The SJC will hear arguments in the two cases Wednesday.
The Massachusetts Gaming Commission sets the rules that casinos must abide by in their games. But when a dispute arises, it can go to the courts. In this case, after two judges decided the same issue in different ways, the SJC decided to intervene.
The case centers on the rules of blackjack. Typically, blackjack is played with odds of 3 to 2. That means if a player’s cards add up to 21, he or she is paid $150 for a $100 wager. But the game can be played with 6-to-5 odds – a payout of $120 for a $100 bet. Generally, the 6-to-5 odds – which are less advantageous to the player – are paid out in a variation of the game with slightly different rules that increase the player’s advantage.
Until the lawsuits were brought, however, Encore Boston Harbor and MGM Springfield were running blackjack games with the traditional rules — but with 6-to-5 odds. At Encore, the tables with 6 to 5 odds were generally ones where players could wager lower amounts.
In one of the cases, A. Richard Schuster vs. Wynn Resorts Holdings, Schuster, a blackjack player, filed a lawsuit arguing that Encore Boston Harbor should not be allowed to give a 6-to-5 payout without changing the rules to the 6-to-5 variation of the game. A similar case was brought by a player named Ted DeCosmo against MGM Springfield.
A Superior Court judge dismissed DeCosmo’s lawsuit against MGM, finding in favor of the casino. But a US District Court judge ruled in favor of Schuster, saying Encore could not give the lower payout.
The Massachusetts Gaming Commission, whose Investigations and Enforcement Bureau examined the issue, has said its rules allowed 6-to-5 odds even with the traditional blackjack game, and the casinos did nothing wrong. After the US District Court ruling, the Massachusetts Gaming Commission clarified its rules to make clear that casinos could allow a 6-to-5 payout under traditional blackjack rules, as long as the odds are displayed in plain sight so players are aware of the rules. Those changes went into effect in October 2020.
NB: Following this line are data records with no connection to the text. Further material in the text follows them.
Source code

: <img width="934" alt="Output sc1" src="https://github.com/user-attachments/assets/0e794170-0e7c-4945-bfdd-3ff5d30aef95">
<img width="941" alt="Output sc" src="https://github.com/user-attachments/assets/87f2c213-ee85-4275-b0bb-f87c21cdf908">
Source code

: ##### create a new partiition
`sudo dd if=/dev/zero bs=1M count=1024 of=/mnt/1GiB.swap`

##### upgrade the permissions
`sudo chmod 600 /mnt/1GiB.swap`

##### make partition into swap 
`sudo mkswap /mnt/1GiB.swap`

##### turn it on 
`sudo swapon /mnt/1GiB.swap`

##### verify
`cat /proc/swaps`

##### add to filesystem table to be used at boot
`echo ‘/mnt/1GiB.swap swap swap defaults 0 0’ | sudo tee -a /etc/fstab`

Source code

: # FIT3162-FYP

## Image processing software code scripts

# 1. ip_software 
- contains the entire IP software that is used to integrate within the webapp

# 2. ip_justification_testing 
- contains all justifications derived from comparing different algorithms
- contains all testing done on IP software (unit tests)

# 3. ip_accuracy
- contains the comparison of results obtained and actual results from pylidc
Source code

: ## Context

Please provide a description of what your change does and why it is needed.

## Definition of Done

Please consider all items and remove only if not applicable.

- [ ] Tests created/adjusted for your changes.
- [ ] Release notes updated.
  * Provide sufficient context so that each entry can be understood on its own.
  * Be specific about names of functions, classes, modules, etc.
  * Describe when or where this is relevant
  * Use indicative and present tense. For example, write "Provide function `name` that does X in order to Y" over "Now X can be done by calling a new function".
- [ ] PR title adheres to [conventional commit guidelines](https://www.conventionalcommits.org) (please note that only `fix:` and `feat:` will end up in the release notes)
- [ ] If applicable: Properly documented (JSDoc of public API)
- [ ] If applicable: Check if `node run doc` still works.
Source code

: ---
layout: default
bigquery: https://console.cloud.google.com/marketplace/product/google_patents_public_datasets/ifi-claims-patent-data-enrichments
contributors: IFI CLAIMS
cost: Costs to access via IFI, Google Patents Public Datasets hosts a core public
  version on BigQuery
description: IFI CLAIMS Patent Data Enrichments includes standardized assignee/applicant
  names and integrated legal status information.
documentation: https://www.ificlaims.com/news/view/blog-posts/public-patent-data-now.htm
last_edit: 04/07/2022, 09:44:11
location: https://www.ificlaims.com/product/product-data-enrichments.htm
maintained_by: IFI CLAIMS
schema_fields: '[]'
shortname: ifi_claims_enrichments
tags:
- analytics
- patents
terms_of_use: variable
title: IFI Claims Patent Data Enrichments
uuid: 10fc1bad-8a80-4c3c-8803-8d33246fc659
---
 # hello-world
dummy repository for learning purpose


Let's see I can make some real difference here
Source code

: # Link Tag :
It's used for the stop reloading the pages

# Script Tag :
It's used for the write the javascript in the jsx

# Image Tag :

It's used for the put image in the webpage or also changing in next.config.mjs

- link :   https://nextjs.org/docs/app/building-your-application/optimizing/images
The SJC took up the case to clarify the law in light of the disparate judicial rulings. While neither case challenges the Gaming Commission’s amended rules, attorneys for the players seek to have the casinos compensate players who were paid out using the lower odds during the time between when the casinos opened and when the Gaming Commission clarified its rules to explicitly allow the lower odds in traditional games. MGM opened in August 2018 and Encore in June 2019.
Schuster, in an SJC brief, pans the new rules as “anti-consumer” and says they will “bilk Massachusetts consumers out of an additional 30 million dollars in Blackjack revenues each year” — though he is not challenging the Gaming Commission’s authority to set those rules.
The casinos say they are simply playing by the rules. “There is no mystery behind why both gaming licensees, the [Massachusetts Gaming Commission], the [Investigations and Enforcement Bureau], and the Superior Court below have all concluded that the Blackjack Rules permit the challenged 6 to 5 blackjack payouts: they do,” attorneys for MGM Springfield wrote.